The simplest approach is to pass species strings. A single string selects all atoms of that species; a list of strings selects atoms matching any of the listed species.

recipe = PolyhedraRecipe(
    method='distance cutoff',
    coordination_cutoff=3.0,
    central_atoms='Ti',
    vertex_atoms=['O', 'F'],
)

config = Configuration(structure=structure, recipes=[recipe])
config.polyhedra  # list of TiX6 polyhedra

Selecting atoms by index

You can pass explicit lists of integer site indices:

ti_indices = list(structure.indices_from_symbol('Ti'))
of_indices = (list(structure.indices_from_symbol('O'))
              + list(structure.indices_from_symbol('F')))

recipe = PolyhedraRecipe(
    method='distance cutoff',
    coordination_cutoff=3.0,
    central_atoms=ti_indices,
    vertex_atoms=of_indices,
)

This gives the same result but is useful when you need to select a specific subset of sites.

Selecting atoms with functions

For maximum flexibility, pass a callable that takes a pymatgen Structure and returns a sequence of site indices:

recipe = PolyhedraRecipe(
    method='distance cutoff',
    coordination_cutoff=3.0,
    central_atoms=lambda s: s.indices_from_symbol('Ti'),
    vertex_atoms=lambda s: (s.indices_from_symbol('O')
                            + s.indices_from_symbol('F')),
)

This is particularly useful for trajectory analysis where site indices may need to be recalculated for each frame. The helper function create_matching_site_generator() creates a generator that matches sites to a reference structure, which is useful when atom ordering may change between frames.

Distance cutoff method

Include all vertex atoms within a specified distance of each centre:

recipe = PolyhedraRecipe(
    method='distance cutoff',
    coordination_cutoff=3.0,
    central_atoms='Ti',
    vertex_atoms=['O', 'F'],
)

This is the most common method. The coordination_cutoff parameter is required.

Nearest neighbours method

Include the n nearest vertex atoms to each centre:

recipe = PolyhedraRecipe(
    method='nearest neighbours',
    n_neighbours=6,
    central_atoms='Ti',
    vertex_atoms=['O', 'F'],
)

The n_neighbours parameter is required. This guarantees a fixed coordination number for every polyhedron.

Closest centre method

Assign each vertex atom to whichever centre it is nearest to:

recipe = PolyhedraRecipe(
    method='closest centre',
    central_atoms='Ti',
    vertex_atoms=['O', 'F'],
)

Every vertex atom is assigned to exactly one polyhedron. This method does not require a cutoff or neighbour count, but the coordination number may vary between polyhedra.

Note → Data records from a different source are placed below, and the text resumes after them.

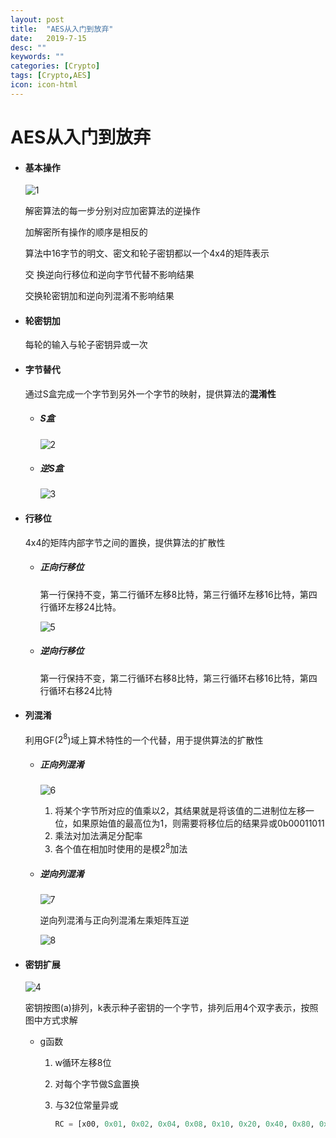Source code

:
 ```yaml
---
layout: post
title:  "AES从入门到放弃"
date:   2019-7-15
desc: ""
keywords: ""
categories: [Crypto]
tags: [Crypto,AES]
icon: icon-html
---
```


# AES从入门到放弃

* #### 基本操作

  ![1](https://raw.githubusercontent.com/AiDaiP/images/master/AES/1.png)

  解密算法的每一步分别对应加密算法的逆操作

  加解密所有操作的顺序是相反的

  算法中16字节的明文、密文和轮子密钥都以一个4x4的矩阵表示 

  交 换逆向行移位和逆向字节代替不影响结果

  交换轮密钥加和逆向列混淆不影响结果 

* #### 轮密钥加

  每轮的输入与轮子密钥异或一次

* #### 字节替代

  通过S盒完成一个字节到另外一个字节的映射，提供算法的**混淆性** 

  * ##### S盒

    ![2](https://raw.githubusercontent.com/AiDaiP/images/master/AES/2.png)

  * ##### 逆S盒

    ![3](https://raw.githubusercontent.com/AiDaiP/images/master/AES/3.png)

    

* #### 行移位

  4x4的矩阵内部字节之间的置换，提供算法的扩散性

  * ##### 正向行移位

    第一行保持不变，第二行循环左移8比特，第三行循环左移16比特，第四行循环左移24比特。 

    ![5](https://raw.githubusercontent.com/AiDaiP/images/master/AES/5.png)

  * ##### 逆向行移位

    第一行保持不变，第二行循环右移8比特，第三行循环右移16比特，第四行循环右移24比特

* #### 列混淆

  利用GF($2^8$)域上算术特性的一个代替，用于提供算法的扩散性

  * ##### 正向列混淆

    ![6](https://raw.githubusercontent.com/AiDaiP/images/master/AES/6.png)

    1. 将某个字节所对应的值乘以2，其结果就是将该值的二进制位左移一位，如果原始值的最高位为1，则需要将移位后的结果异或0b00011011
    2.  乘法对加法满足分配率
    3. 各个值在相加时使用的是模$2^8$加法

  * ##### 逆向列混淆

    ![7](https://raw.githubusercontent.com/AiDaiP/images/master/AES/7.png)

    逆向列混淆与正向列混淆左乘矩阵互逆

    ![8](https://raw.githubusercontent.com/AiDaiP/images/master/AES/8.png)

    

    

* #### 密钥扩展

  ![4](https://raw.githubusercontent.com/AiDaiP/images/master/AES/4.png)

  密钥按图(a)排列，k表示种子密钥的一个字节，排列后用4个双字表示，按照图中方式求解

  * g函数

    1. w循环左移8位

    2. 对每个字节做S盒置换

    3. 与32位常量异或

       ```python
       RC = [x00, 0x01, 0x02, 0x04, 0x08, 0x10, 0x20, 0x40, 0x80, 0x1B, 0x36]
       ```

  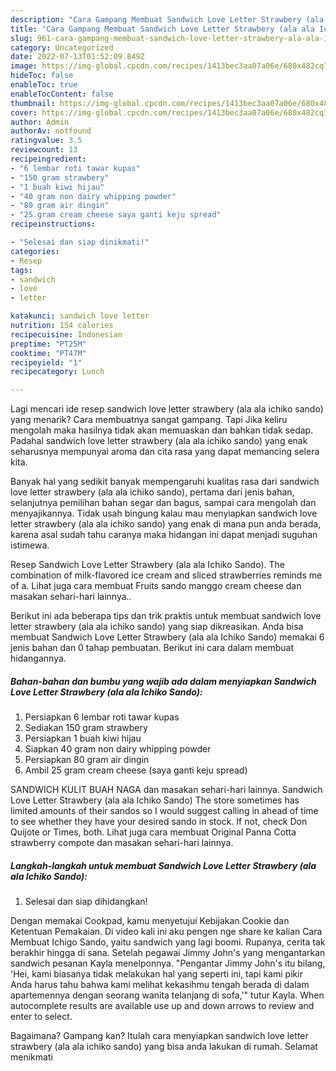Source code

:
 ```yaml
---
description: "Cara Gampang Membuat Sandwich Love Letter Strawbery (ala ala Ichiko Sando) yang Lezat"
title: "Cara Gampang Membuat Sandwich Love Letter Strawbery (ala ala Ichiko Sando) yang Lezat"
slug: 961-cara-gampang-membuat-sandwich-love-letter-strawbery-ala-ala-ichiko-sando-yang-lezat
category: Uncategorized
date: 2022-07-13T01:52:09.849Z
image: https://img-global.cpcdn.com/recipes/1413bec3aa07a06e/680x482cq70/sandwich-love-letter-strawbery-ala-ala-ichiko-sando-foto-resep-utama.jpg
hideToc: false
enableToc: true
enableTocContent: false
thumbnail: https://img-global.cpcdn.com/recipes/1413bec3aa07a06e/680x482cq70/sandwich-love-letter-strawbery-ala-ala-ichiko-sando-foto-resep-utama.jpg
cover: https://img-global.cpcdn.com/recipes/1413bec3aa07a06e/680x482cq70/sandwich-love-letter-strawbery-ala-ala-ichiko-sando-foto-resep-utama.jpg
author: Admin
authorAv: notfound
ratingvalue: 3.5
reviewcount: 13
recipeingredient:
- "6 lembar roti tawar kupas"
- "150 gram strawbery"
- "1 buah kiwi hijau"
- "40 gram non dairy whipping powder"
- "80 gram air dingin"
- "25 gram cream cheese saya ganti keju spread"
recipeinstructions:

- "Selesai dan siap dinikmati!"
categories:
- Resep
tags:
- sandwich
- love
- letter

katakunci: sandwich love letter 
nutrition: 154 calories
recipecuisine: Indonesian
preptime: "PT25M"
cooktime: "PT47M"
recipeyield: "1"
recipecategory: Lunch

---
```



Lagi mencari ide resep sandwich love letter strawbery (ala ala ichiko sando) yang menarik? Cara membuatnya sangat gampang. Tapi Jika keliru mengolah maka hasilnya tidak akan memuaskan dan bahkan tidak sedap. Padahal sandwich love letter strawbery (ala ala ichiko sando) yang enak seharusnya mempunyai aroma dan cita rasa yang dapat memancing selera kita.


Banyak hal yang sedikit banyak mempengaruhi kualitas rasa dari sandwich love letter strawbery (ala ala ichiko sando), pertama dari jenis bahan, selanjutnya pemilihan bahan segar dan bagus, sampai cara mengolah dan menyajikannya. Tidak usah bingung kalau mau menyiapkan sandwich love letter strawbery (ala ala ichiko sando) yang enak di mana pun anda berada, karena asal sudah tahu caranya maka hidangan ini dapat menjadi suguhan istimewa.

Resep Sandwich Love Letter Strawbery (ala ala Ichiko Sando). The combination of milk-flavored ice cream and sliced strawberries reminds me of a. Lihat juga cara membuat Fruits sando manggo cream cheese dan masakan sehari-hari lainnya..


Berikut ini ada beberapa tips dan trik praktis untuk membuat sandwich love letter strawbery (ala ala ichiko sando) yang siap dikreasikan. Anda bisa membuat Sandwich Love Letter Strawbery (ala ala Ichiko Sando) memakai 6 jenis bahan dan 0 tahap pembuatan. Berikut ini cara dalam membuat hidangannya.

<!--inarticleads1-->

##### Bahan-bahan dan bumbu yang wajib ada dalam menyiapkan Sandwich Love Letter Strawbery (ala ala Ichiko Sando):

1. Persiapkan 6 lembar roti tawar kupas
1. Sediakan 150 gram strawbery
1. Persiapkan 1 buah kiwi hijau
1. Siapkan 40 gram non dairy whipping powder
1. Persiapkan 80 gram air dingin
1. Ambil 25 gram cream cheese (saya ganti keju spread)


SANDWICH KULIT BUAH NAGA dan masakan sehari-hari lainnya. Sandwich Love Letter Strawbery (ala ala Ichiko Sando) The store sometimes has limited amounts of their sandos so I would suggest calling in ahead of time to see whether they have your desired sando in stock. If not, check Don Quijote or Times, both. Lihat juga cara membuat Original Panna Cotta strawberry compote dan masakan sehari-hari lainnya. 

<!--inarticleads2-->

##### Langkah-langkah untuk membuat Sandwich Love Letter Strawbery (ala ala Ichiko Sando):


1. Selesai dan siap dihidangkan!

Dengan memakai Cookpad, kamu menyetujui Kebijakan Cookie dan Ketentuan Pemakaian. Di video kali ini aku pengen nge share ke kalian Cara Membuat Ichigo Sando, yaitu sandwich yang lagi boomi. Rupanya, cerita tak berakhir hingga di sana. Setelah pegawai Jimmy John&#39;s yang mengantarkan sandwich pesanan Kayla menelponnya. &#34;Pengantar Jimmy John&#39;s itu bilang, &#39;Hei, kami biasanya tidak melakukan hal yang seperti ini, tapi kami pikir Anda harus tahu bahwa kami melihat kekasihmu tengah berada di dalam apartemennya dengan seorang wanita telanjang di sofa,&#39;&#34; tutur Kayla. When autocomplete results are available use up and down arrows to review and enter to select. 

Bagaimana? Gampang kan? Itulah cara menyiapkan sandwich love letter strawbery (ala ala ichiko sando) yang bisa anda lakukan di rumah. Selamat menikmati
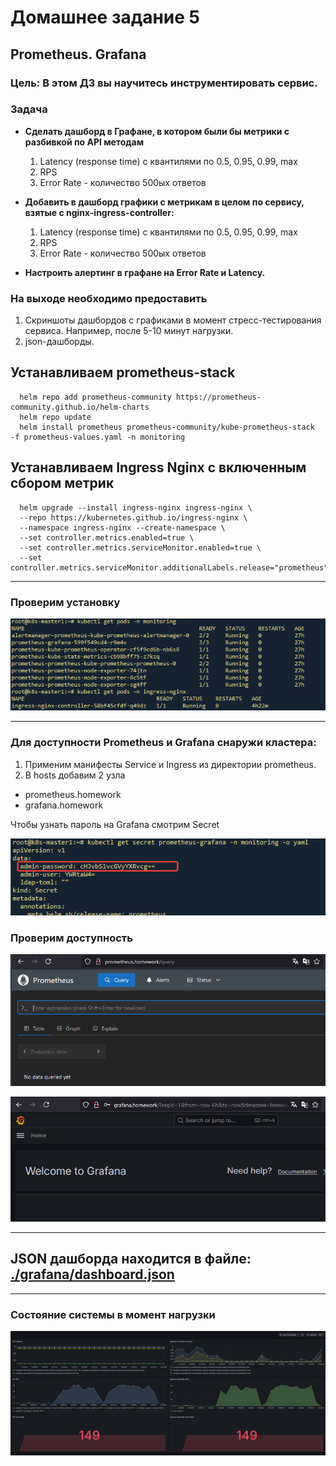 # Домашнее задание 5

## Prometheus. Grafana
### Цель: В этом ДЗ вы научитесь инструментировать сервис.

### Задача
- **Сделать дашборд в Графане, в котором были бы метрики с разбивкой по API методам**
  1. Latency (response time) с квантилями по 0.5, 0.95, 0.99, max
  2. RPS
  3. Error Rate - количество 500ых ответов


- **Добавить в дашборд графики с метрикам в целом по сервису, взятые с nginx-ingress-controller:**
  1. Latency (response time) с квантилями по 0.5, 0.95, 0.99, max
  2. RPS
  3. Error Rate - количество 500ых ответов


- **Настроить алертинг в графане на Error Rate и Latency.**



### На выходе необходимо предоставить
1. Cкриншоты дашбордов с графиками в момент стресс-тестирования сервиса. Например, после 5-10 минут нагрузки.
2. json-дашборды.



## Устанавливаем prometheus-stack

```
  helm repo add prometheus-community https://prometheus-community.github.io/helm-charts
  helm repo update
  helm install prometheus prometheus-community/kube-prometheus-stack  -f prometheus-values.yaml -n monitoring
```

## Устанавливаем Ingress Nginx с включенным сбором метрик

```
  helm upgrade --install ingress-nginx ingress-nginx \
  --repo https://kubernetes.github.io/ingress-nginx \
  --namespace ingress-nginx --create-namespace \
  --set controller.metrics.enabled=true \
  --set controller.metrics.serviceMonitor.enabled=true \
  --set controller.metrics.serviceMonitor.additionalLabels.release="prometheus"
```

---
### Проверим установку
![newman](./img/prometheus-pods.png)

---
### Для доступности Prometheus и Grafana снаружи кластера: 
1. Применим манифесты Service и Ingress 
из директории prometheus. 
2. В hosts добавим 2 узла
  - prometheus.homework
  - grafana.homework

Чтобы узнать пароль на Grafana смотрим Secret

![newman](./img/grafana-pass.png)



### Проверим доступность
![newman](./img/prometheus.png)


![newman](./img/grafana.png)


---


## JSON дашборда находится в файле: [./grafana/dashboard.json](./grafana/dashboard.json)
---

### Состояние системы в момент нагрузки
![newman](./img/dashboard.png)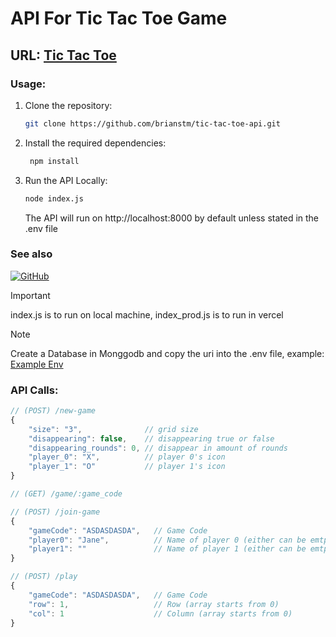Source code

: # API For Tic Tac Toe Game

## URL: [Tic Tac Toe](https://tttweb.vercel.app)

### Usage:

1. Clone the repository:

   ```bash
   git clone https://github.com/brianstm/tic-tac-toe-api.git
   ```

2. Install the required dependencies:

   ```bash
    npm install
   ```

3. Run the API Locally:
   ```bash
   node index.js
   ```
   The API will run on http://localhost:8000 by default unless stated in the .env file

### See also

[![GitHub](https://img.shields.io/badge/GitHub-Tic%20Tac%20Toe%20app-181717.svg?logo=github)](https://github.com/brianstm/tic-tac-toe.git)

> [!IMPORTANT]
> index.js is to run on local machine, index_prod.js is to run in vercel

> [!NOTE]
> Create a Database in Monggodb and copy the uri into the .env file, example: [Example Env](.env.example)

### API Calls:

```js
// (POST) /new-game
{
    "size": "3",              // grid size
    "disappearing": false,    // disappearing true or false
    "disappearing_rounds": 0, // disappear in amount of rounds
    "player_0": "X",          // player 0's icon
    "player_1": "O"           // player 1's icon
}
```

```js
// (GET) /game/:game_code
```

```js
// (POST) /join-game
{
    "gameCode": "ASDASDASDA",   // Game Code
    "player0": "Jane",          // Name of player 0 (either can be emtpy)
    "player1": ""               // Name of player 1 (either can be emtpy)
}
```

```js
// (POST) /play
{
    "gameCode": "ASDASDASDA",   // Game Code
    "row": 1,                   // Row (array starts from 0)
    "col": 1                    // Column (array starts from 0)
}
```
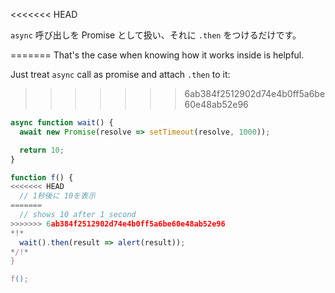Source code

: 
<<<<<<< HEAD

`async` 呼び出しを Promise として扱い、それに `.then` をつけるだけです。

=======
That's the case when knowing how it works inside is helpful.

Just treat `async` call as promise and attach `.then` to it:
>>>>>>> 6ab384f2512902d74e4b0ff5a6be60e48ab52e96
```js run
async function wait() {
  await new Promise(resolve => setTimeout(resolve, 1000));

  return 10;
}

function f() {
<<<<<<< HEAD
  // 1秒後に 10を表示
=======
  // shows 10 after 1 second
>>>>>>> 6ab384f2512902d74e4b0ff5a6be60e48ab52e96
*!*
  wait().then(result => alert(result));
*/!*
}

f();
```
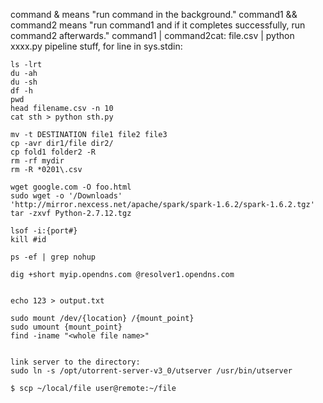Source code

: 
command & means "run command in the background."
command1 && command2 means "run command1 and if it completes successfully, run command2 afterwards."
command1 | command2cat:  file.csv | python xxxx.py   pipeline stuff, for line in sys.stdin:
```
ls -lrt 
du -ah
du -sh 
df -h
pwd 
head filename.csv -n 10
cat sth > python sth.py

mv -t DESTINATION file1 file2 file3
cp -avr dir1/file dir2/
cp fold1 folder2 -R
rm -rf mydir
rm -R *0201\.csv

wget google.com -O foo.html
sudo wget -o '/Downloads' 'http://mirror.nexcess.net/apache/spark/spark-1.6.2/spark-1.6.2.tgz'
tar -zxvf Python-2.7.12.tgz

lsof -i:{port#} 
kill #id

ps -ef | grep nohup

dig +short myip.opendns.com @resolver1.opendns.com


echo 123 > output.txt

sudo mount /dev/{location} /{mount_point}
sudo umount {mount_point}
find -iname "<whole file name>"


link server to the directory: 
sudo ln -s /opt/utorrent-server-v3_0/utserver /usr/bin/utserver

$ scp ~/local/file user@remote:~/file
```


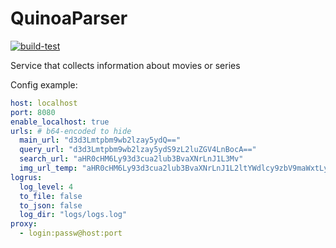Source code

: # QuinoaParser<br>

[![build-test](https://github.com/s-vvardenfell/QuinoaParser/actions/workflows/build-test.yml/badge.svg)](https://github.com/s-vvardenfell/QuinoaParser/actions/workflows/build-test.yml) <br>

Service that collects information about movies or series<br>

Config example:<br>
```yaml
host: localhost
port: 8080
enable_localhost: true
urls: # b64-encoded to hide
  main_url: "d3d3Lmtpbm9wb2lzay5ydQ=="
  query_url: "d3d3Lmtpbm9wb2lzay5ydS9zL2luZGV4LnBocA=="
  search_url: "aHR0cHM6Ly93d3cua2lub3BvaXNrLnJ1L3Mv"
  img_url_temp: "aHR0cHM6Ly93d3cua2lub3BvaXNrLnJ1L2ltYWdlcy9zbV9maWxtLyVzLmpwZw=="
logrus:
  log_level: 4
  to_file: false
  to_json: false
  log_dir: "logs/logs.log"
proxy:
  - login:passw@host:port
```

Combining multiple recipes

Pass a list of recipes to Configuration to find different types of polyhedra in the same structure:

oct_recipe = PolyhedraRecipe(
    method='distance cutoff',
    coordination_cutoff=3.0,
    central_atoms='Ti',
    vertex_atoms=['O', 'F'],
    label='oct',
)
tet_recipe = PolyhedraRecipe(
    method='nearest neighbours',
    n_neighbours=4,
    central_atoms='Si',
    vertex_atoms='O',
    label='tet',
)

config = Configuration(
    structure=structure,
    recipes=[oct_recipe, tet_recipe],
)

The label parameter lets you distinguish polyhedra types when inspecting the results.